Start of Block

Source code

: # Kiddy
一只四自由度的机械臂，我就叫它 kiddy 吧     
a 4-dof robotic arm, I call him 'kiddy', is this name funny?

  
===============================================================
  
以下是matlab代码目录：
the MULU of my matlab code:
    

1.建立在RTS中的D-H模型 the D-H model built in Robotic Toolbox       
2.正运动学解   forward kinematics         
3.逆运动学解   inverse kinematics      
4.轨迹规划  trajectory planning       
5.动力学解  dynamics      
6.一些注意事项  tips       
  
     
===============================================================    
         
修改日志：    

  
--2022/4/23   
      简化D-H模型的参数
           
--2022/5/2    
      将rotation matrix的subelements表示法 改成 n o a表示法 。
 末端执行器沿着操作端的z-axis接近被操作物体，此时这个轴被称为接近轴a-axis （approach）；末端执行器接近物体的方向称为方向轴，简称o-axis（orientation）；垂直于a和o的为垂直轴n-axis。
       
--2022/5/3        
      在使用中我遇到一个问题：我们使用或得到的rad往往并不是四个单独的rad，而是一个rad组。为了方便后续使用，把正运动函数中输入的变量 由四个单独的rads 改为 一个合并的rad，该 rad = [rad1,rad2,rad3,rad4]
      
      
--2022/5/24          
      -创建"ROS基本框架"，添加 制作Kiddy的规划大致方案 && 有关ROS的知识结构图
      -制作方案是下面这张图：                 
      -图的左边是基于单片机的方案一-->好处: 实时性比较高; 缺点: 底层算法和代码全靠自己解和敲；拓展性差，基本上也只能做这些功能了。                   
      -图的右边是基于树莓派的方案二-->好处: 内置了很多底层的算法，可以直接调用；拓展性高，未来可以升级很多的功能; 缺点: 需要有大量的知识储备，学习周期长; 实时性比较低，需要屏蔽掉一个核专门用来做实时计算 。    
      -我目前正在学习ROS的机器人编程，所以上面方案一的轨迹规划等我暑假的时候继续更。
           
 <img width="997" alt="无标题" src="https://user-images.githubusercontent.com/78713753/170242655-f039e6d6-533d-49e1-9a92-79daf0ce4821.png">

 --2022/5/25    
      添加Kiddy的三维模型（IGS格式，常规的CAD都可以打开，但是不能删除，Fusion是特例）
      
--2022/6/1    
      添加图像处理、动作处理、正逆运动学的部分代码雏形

End of Block

## TASK INSTRUCTIONS
Only the number is wanted: how many lines in the entries above include the word "code"?

## RESULT FOR THIS EXERCISE
2